President Bush is the latest to jump on board. A year after proclaiming that America is "addicted to oil," he said in his Jan. 23 State of the Union speech that U.S. oil consumption "leaves us more vulnerable to hostile regimes, and to terrorists who could cause huge disruptions of oil shipments, and raise the price of oil, and do great harm to our economy."

To fight back, he proposed slashing gasoline consumption by 20 percent in the next decade and replacing oil with 35 billion gallons of alternative fuels by 2017. The goal is a flying leap from the 4 billion a year currently mandated.

The oil-reduction target mirrors what Woolsey and company have recommended. But after 30 years of trying and failing to make bio-fuels affordable, what makes them a good substitute now? Woolsey says that two things have changed: technology and cheap electricity.

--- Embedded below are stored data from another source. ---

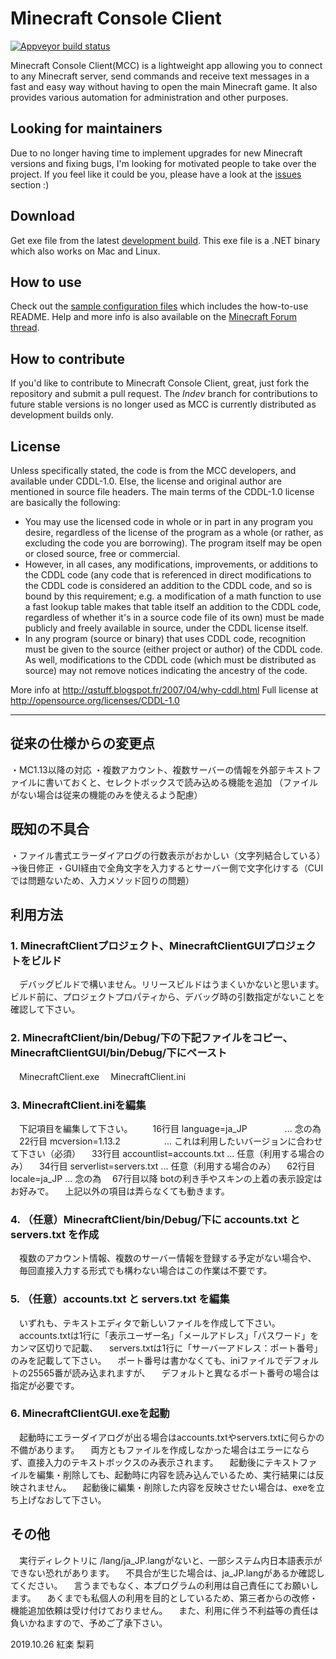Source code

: Minecraft Console Client
========================

[![Appveyor build status](https://ci.appveyor.com/api/projects/status/github/ORelio/Minecraft-Console-Client?branch=Indev)](https://ci.appveyor.com/project/ORelio/minecraft-console-client)

Minecraft Console Client(MCC) is a lightweight app allowing you to connect to any Minecraft server,
send commands and receive text messages in a fast and easy way without having to open the main Minecraft game. It also provides various automation for administration and other purposes.

## Looking for maintainers

Due to no longer having time to implement upgrades for new Minecraft versions and fixing bugs, I'm looking for motivated people to take over the project. If you feel like it could be you, please have a look at the [issues](https://github.com/ORelio/Minecraft-Console-Client/issues?q=is%3Aissue+is%3Aopen+label%3Awaiting-for%3Acontributor) section :)

## Download

Get exe file from the latest [development build](https://ci.appveyor.com/project/ORelio/minecraft-console-client/build/artifacts).
This exe file is a .NET binary which also works on Mac and Linux.

## How to use

Check out the [sample configuration files](MinecraftClient/config/) which includes the how-to-use README.
Help and more info is also available on the [Minecraft Forum thread](http://www.minecraftforum.net/topic/1314800-/).<br/>

## How to contribute

If you'd like to contribute to Minecraft Console Client, great, just fork the repository and submit a pull request. The *Indev* branch for contributions to future stable versions is no longer used as MCC is currently distributed as development builds only.

## License

Unless specifically stated, the code is from the MCC developers, and available under CDDL-1.0.
Else, the license and original author are mentioned in source file headers.
The main terms of the CDDL-1.0 license are basically the following:

- You may use the licensed code in whole or in part in any program you desire, regardless of the license of the program as a whole (or rather, as excluding the code you are borrowing). The program itself may be open or closed source, free or commercial.
- However, in all cases, any modifications, improvements, or additions to the CDDL code (any code that is referenced in direct modifications to the CDDL code is considered an addition to the CDDL code, and so is bound by this requirement; e.g. a modification of a math function to use a fast lookup table makes that table itself an addition to the CDDL code, regardless of whether it's in a source code file of its own) must be made publicly and freely available in source, under the CDDL license itself.
- In any program (source or binary) that uses CDDL code, recognition must be given to the source (either project or author) of the CDDL code. As well, modifications to the CDDL code (which must be distributed as source) may not remove notices indicating the ancestry of the code.

More info at http://qstuff.blogspot.fr/2007/04/why-cddl.html
Full license at http://opensource.org/licenses/CDDL-1.0

---

## 従来の仕様からの変更点
・MC1.13以降の対応
・複数アカウント、複数サーバーの情報を外部テキストファイルに書いておくと、セレクトボックスで読み込める機能を追加
（ファイルがない場合は従来の機能のみを使えるよう配慮）

## 既知の不具合
・ファイル書式エラーダイアログの行数表示がおかしい（文字列結合している）→後日修正
・GUI経由で全角文字を入力するとサーバー側で文字化けする（CUIでは問題ないため、入力メソッド回りの問題）

## 利用方法
### 1. MinecraftClientプロジェクト、MinecraftClientGUIプロジェクトをビルド
　デバッグビルドで構いません。リリースビルドはうまくいかないと思います。
  ビルド前に、プロジェクトプロパティから、デバッグ時の引数指定がないことを確認して下さい。

### 2. MinecraftClient/bin/Debug/下の下記ファイルをコピー、MinecraftClientGUI/bin/Debug/下にペースト
　MinecraftClient.exe
　MinecraftClient.ini

### 3. MinecraftClient.iniを編集
　下記項目を編集して下さい。
　　16行目 language=ja_JP    　　　　... 念の為
  　22行目 mcversion=1.13.2　　　　　... これは利用したいバージョンに合わせて下さい（必須）
  　33行目 accountlist=accounts.txt ... 任意（利用する場合のみ）
  　34行目 serverlist=servers.txt   ... 任意（利用する場合のみ）
  　62行目 locale=ja_JP             ... 念の為
  　67行目以降 botの利き手やスキンの上着の表示設定はお好みで。
  　上記以外の項目は弄らなくても動きます。
   
### 4. （任意）MinecraftClient/bin/Debug/下に accounts.txt と servers.txt を作成
　複数のアカウント情報、複数のサーバー情報を登録する予定がない場合や、
　毎回直接入力する形式でも構わない場合はこの作業は不要です。

### 5. （任意）accounts.txt と servers.txt を編集
　いずれも、テキストエディタで新しいファイルを作成して下さい。
　accounts.txtは1行に「表示ユーザー名」「メールアドレス」「パスワード」をカンマ区切りで記載、
　servers.txtは1行に「サーバーアドレス：ポート番号」のみを記載して下さい。
　ポート番号は書かなくても、iniファイルでデフォルトの25565番が読み込まれますが、
　デフォルトと異なるポート番号の場合は指定が必要です。

### 6. MinecraftClientGUI.exeを起動
　起動時にエラーダイアログが出る場合はaccounts.txtやservers.txtに何らかの不備があります。
　両方ともファイルを作成しなかった場合はエラーにならず、直接入力のテキストボックスのみ表示されます。
　起動後にテキストファイルを編集・削除しても、起動時に内容を読み込んでいるため、実行結果には反映されません。
　起動後に編集・削除した内容を反映させたい場合は、exeを立ち上げなおして下さい。

## その他
　実行ディレクトリに /lang/ja_JP.langがないと、一部システム内日本語表示ができない恐れがあります。
　不具合が生じた場合は、ja_JP.langがあるか確認してください。
　言うまでもなく、本プログラムの利用は自己責任にてお願いします。
　あくまでも私個人の利用を目的としているため、第三者からの改修・機能追加依頼は受け付けておりません。
　また、利用に伴う不利益等の責任は負いかねますので、予めご了承下さい。
 
2019.10.26 紅楽 梨莉
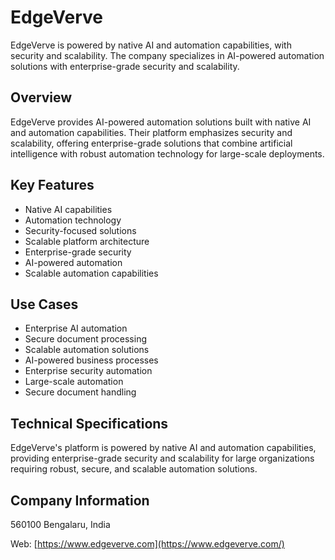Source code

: # EdgeVerve

EdgeVerve is powered by native AI and automation capabilities, with security and scalability. The company specializes in AI-powered automation solutions with enterprise-grade security and scalability.

## Overview

EdgeVerve provides AI-powered automation solutions built with native AI and automation capabilities. Their platform emphasizes security and scalability, offering enterprise-grade solutions that combine artificial intelligence with robust automation technology for large-scale deployments.

## Key Features

- Native AI capabilities
- Automation technology
- Security-focused solutions
- Scalable platform architecture
- Enterprise-grade security
- AI-powered automation
- Scalable automation capabilities

## Use Cases

- Enterprise AI automation
- Secure document processing
- Scalable automation solutions
- AI-powered business processes
- Enterprise security automation
- Large-scale automation
- Secure document handling

## Technical Specifications

EdgeVerve's platform is powered by native AI and automation capabilities, providing enterprise-grade security and scalability for large organizations requiring robust, secure, and scalable automation solutions.

## Company Information

560100 Bengalaru, India

Web: [https://www.edgeverve.com](https://www.edgeverve.com/) 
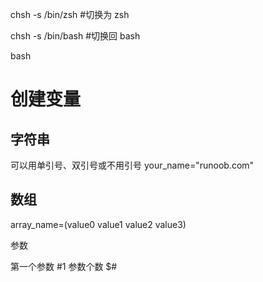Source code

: chsh -s /bin/zsh #切换为 zsh

chsh -s /bin/bash #切换回 bash

bash

# 创建变量

## 字符串

可以用单引号、双引号或不用引号
your_name="runoob.com"

## 数组

array_name=(value0 value1 value2 value3)

参数

第一个参数 #1
参数个数 $#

New technology has brought cellulosic bio-fuels. These fuels use the cellulose in plant matter such as trees, grasses, and even wood chips to produce ethanol. They reduce reliance on corn for ethanol, which swallows more fossil fuels and more land. Producing cellulosic ethanol , according to Woolsey, is getting cheaper, on a trend toward 70 cents a gallon.

The other innovation that could help boost alternative fuels, Woolsey said, is a potential teaming up between utility companies and manufacturers of hybrid cars. If car manufacturers adopt higher-density, more powerful batteries, the kind used in electronics, then utilities are likely to be more interested in selling off-peak electricity for these "plug-in" hybrids.

"The real kick-off into widespread interest is just now beginning," Woolsey told WORLD. A plug-in could get 100 miles per gallon of gasoline, and if it can use an alternative fuel with 85 percent ethanol, that figure could be 500. The gas savings comes from the grid-charged battery-25 to 30 miles a day purely on electricity. With that, he said, it's not hard to see why the energy-independence coalition also includes consumers, car makers, and utilities.

In the 1980s, when OPEC increased its production and drove down oil prices, it bankrupted federally funded Synfuels, which manufactured alternative fuels. Now, Woolsey argues, electricity can act as a cushion because OPEC producers could do little to stanch Americans' off-peak use of it. That, he believes, will encourage investment in alternative fuels without a need for federal subsidies.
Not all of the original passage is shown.